Kendati segala perizinan ditarik ke pusat, Ketua Umum Asosiasi Pengembang Pembangkit Listrik Tenaga Air Riza Husni berpendapat, pihaknya tidak bisa serta-merta mengabaikan pemerintah daerah. Investor tetap perlu berkoordinasi dengan pemerintah setempat saat hendak membangun suatu pembangkit listrik. Namun, pihaknya menyambut baik apabila pelimpahan wewenang perizinan bisa membuat segala prosesnya menjadi lebih sederhana.
”Jika menjadi lebih sederhana (birokrasi dan perizinannya), tentu akan lebih baik. Artinya, proses bisa dilakukan lebih cepat. Namun, belum tentu juga segalanya akan menjadi lebih murah (investasi yang dikeluarkan),” kata Riza, Rabu (26/2/2020), di Jakarta.

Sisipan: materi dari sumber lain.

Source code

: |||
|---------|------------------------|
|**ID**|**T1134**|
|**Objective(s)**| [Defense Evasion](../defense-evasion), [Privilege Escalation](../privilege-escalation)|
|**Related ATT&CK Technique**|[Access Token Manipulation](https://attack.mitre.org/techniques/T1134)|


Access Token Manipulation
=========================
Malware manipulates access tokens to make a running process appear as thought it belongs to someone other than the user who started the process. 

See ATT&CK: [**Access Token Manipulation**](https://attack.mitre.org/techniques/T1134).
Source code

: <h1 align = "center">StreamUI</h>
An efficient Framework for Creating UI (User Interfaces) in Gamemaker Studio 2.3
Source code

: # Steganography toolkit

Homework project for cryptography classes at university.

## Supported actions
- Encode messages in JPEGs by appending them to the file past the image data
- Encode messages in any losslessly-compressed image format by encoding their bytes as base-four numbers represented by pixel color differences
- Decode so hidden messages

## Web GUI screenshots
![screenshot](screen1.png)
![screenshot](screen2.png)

Selain mencabut wewenang daerah dalam hal perizinan, RUU Cipta Kerja juga menyebutkan bahwa penyediaan tenaga listrik yang penyelenggaraannya dilakukan pemerintah dikuasai oleh negara. Hal ini dikhawatirkan memperkecil peran dan inisiatif daerah dalam hal penyediaan tenaga listrik. Padahal, pengembangan energi terbarukan menyesuaikan dengan potensi yang ada di daerah.

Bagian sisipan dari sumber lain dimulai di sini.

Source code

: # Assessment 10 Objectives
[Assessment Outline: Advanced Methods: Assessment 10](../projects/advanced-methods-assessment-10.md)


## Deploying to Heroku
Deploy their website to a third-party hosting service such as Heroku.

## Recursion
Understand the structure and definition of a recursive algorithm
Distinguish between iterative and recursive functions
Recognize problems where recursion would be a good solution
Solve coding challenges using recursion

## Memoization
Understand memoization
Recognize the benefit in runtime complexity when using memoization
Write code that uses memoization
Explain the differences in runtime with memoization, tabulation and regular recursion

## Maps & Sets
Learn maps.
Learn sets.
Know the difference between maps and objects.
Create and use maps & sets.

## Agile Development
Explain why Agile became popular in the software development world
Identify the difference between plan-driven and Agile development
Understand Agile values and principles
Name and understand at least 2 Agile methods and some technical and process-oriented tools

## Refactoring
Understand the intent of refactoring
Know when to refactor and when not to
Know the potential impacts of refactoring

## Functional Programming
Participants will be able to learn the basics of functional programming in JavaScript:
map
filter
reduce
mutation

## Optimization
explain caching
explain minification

Menurut Direktur Eksekutif Institute for Essential Services Reform Fabby Tumiwa, ketentuan mengenai penyelenggaraan ketenagalistrikan oleh pemerintah pusat dapat mengganjal pemanfaatan teknologi dan kesempatan masyarakat dalam usaha mereka mengembangkan sumber energi terbarukan menjadi listrik secara swadaya. Lebih jauh, ia mengkhawatirkan program pengembangan energi terbarukan di Indonesia menjadi terganggu.
”Terkait penarikan wewenang dari daerah ke pusat, berpotensi menyebabkan pemerintah daerah lepas tangan terhadap pengawasan langsung pengembangan ketenagalistrikan yang ada di daerah tersebut,” ujar Fabby.
Sebelumnya, dalam sebuah diskusi tentang polemik RUU Cipta Kerja di sektor pertambangan, Kepala Bidang Geologi dan Air Tanah pada Dinas Energi dan Sumber Daya Mineral (ESDM) Pemerintah Provinsi Banten Deri Dariawan mengatakan, pencabutan wewenang daerah ke pusat dikhawatirkan menimbulkan masalah baru.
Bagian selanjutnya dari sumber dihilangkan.